Professora da rede municipal utiliza instrumentos alternativos e busca saída na arte para formar alunos mais tolerantes

A professora pergunta aos alunos o nome de um grande expoente musical do Brasil. “Luiz Gonzaga”, responde prontamente um deles, no outro lado do auditório da Escola Municipal São Roque. A aula de música, tanto teórica como prática, faz parte do ensino básico no colégio de turno integral de Bento Gonçalves, provavelmente um dos poucos do Brasil que oferece esse tipo de atividade.
A maioria dos instrumentos são improvisados: uma garrafa pet com grãos de arroz vira chocalho, duas colheres de pau se transformam em percurssão e o violão, que uma menina de 11 anos trouxe de casa especialmente para a aula, acompanha o ritmo da turma. De acordo com a professora Rosana Três, não precisa dos instrumentos tradicionais para ensinar. “Quando a gente se abre para conhecer, se cria um ambiente de tolerância”, observa.
Ela afirma que gosta de trabalhar questões multiculturais e a diversidade, uma vez que a manifestação artística em questão possibilita essa abordagem. “É uma área muito abrangente, porque além de a gente trabalhar o ritmo, trabalhamos a cultura, a história, etc. A gente abre para uma visão de mundo”, comenta.

A questão da cultura

Rosana conta que, neste ano, as aulas estão focadas em países, abordando a cultura e questões sociais. “Nós estamos estudando a Nigéria. Assim nós trabalhamos com o racismo e a intolerância. Com algumas turmas, aproveitei o gancho para a música afro e afro-brasileira”, comenta.
Além disso, ela observa que as aulas já originaram discussões acerca da qualidade musical. “Geralmente se tem a ideia de que rap tem mais cultura do que funk. Essa questão já surgiu na aula. Mas aí eu faço eles questionarem o que é cultura. Assim eles chegam à conclusão de que a afirmação está completamente errada”, analisa. Segundo a professora, esses temas precisam ser postos à reflexão.
Rosana conta que não costuma proibir os estudantes de ouvir determinada música ou de trazê-la para sala de aula, mas busca fazê-los entender que o gênero musical é reflexo de uma manifestação cultural. “O que nós temos que mudar é a cultura. Nós temos que dar condições para aquelas pessoas, para que elas passem a pensar diferente. Por isso, não costumo ter a postura pedagógica de proibir manifestações em salas de aula”, reflete.

Produto ou processo?

Outra questão colocada pela professora se refere à arte como produto ou processo. Segundo ela, é importante que os estudantes apresentem os trabalhos, mas também considera que o estudo da música vai além de ensaiar apresentações para datas comemorativas. “Porque assim a música fica restrita aos estereótipos musicais, aquelas músicas infantilóides. Eu tento fugir disso e ir para a questão da cultura”, pontua.
Por isso, ela enfatiza que gosta de aliar as duas formas, produto e criação. “Eu gosto de mostrar porque temos que ser valorizados também, mas gosto de trabalhar com a ideia de arte como processo”, afirma.

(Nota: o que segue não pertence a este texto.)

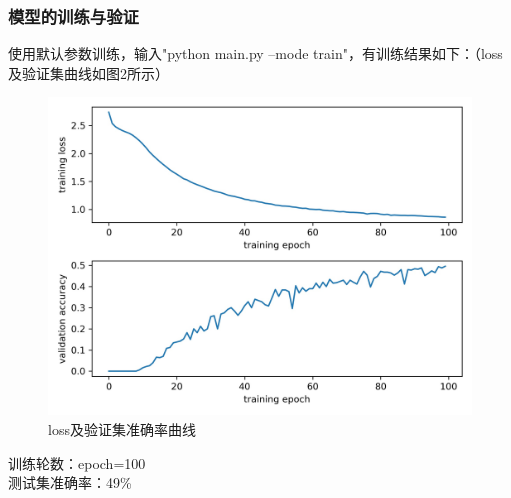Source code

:\documentclass[a4paper]{article}
\begin{document}
\subsubsection{模型的训练与验证}
使用默认参数训练，输入"python main.py --mode train"，有训练结果如下：（loss及验证集曲线如图2所示）\\
\begin{figure}
    \centering
    \includegraphics[width=12cm]{loss_and_accuracy.jpg}
    \caption{loss及验证集准确率曲线}
\end{figure}
训练轮数：epoch=100 \\
测试集准确率：49\% \\
\end{document}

Estudantes contam suas experiências na sala de aula

Todos os estudantes, na aula que a reportagem do Semanário acompanhou, se mostraram entusiasmados. Segundo Bryan Alesxander de Oliveira Silveira, 13 anos, na escola que estudava anteriormente não havia ensino de música. “Eu estou achando bem legal”, comenta. Raíssa Somavilla, 11 anos, e Andrews da Silva Stake, 12 anos, também comentam que gostam de estudar a matéria, sobretudo pelas novidades que aprendem. “De todas as tarefas diferentes na escola, essa é a mais que eu me identifico”, afirma Raíssa. Ela comenta também que gosta das atividades de dança. Já Eduardo Pereira, 11 anos, e Emanuelle Grasnievikz, 11 anos, acompanham os demais colegas com o violão. Emanuelle conta que toca há um ano. “Comecei a fazer umas aulas e gostei bastante, agora eu sei várias músicas”, ressalta. Já Eduardo relata que começou a tocar há poucos meses. “Aqui na sala foi a primeira vez que toquei em conjunto”, pontua.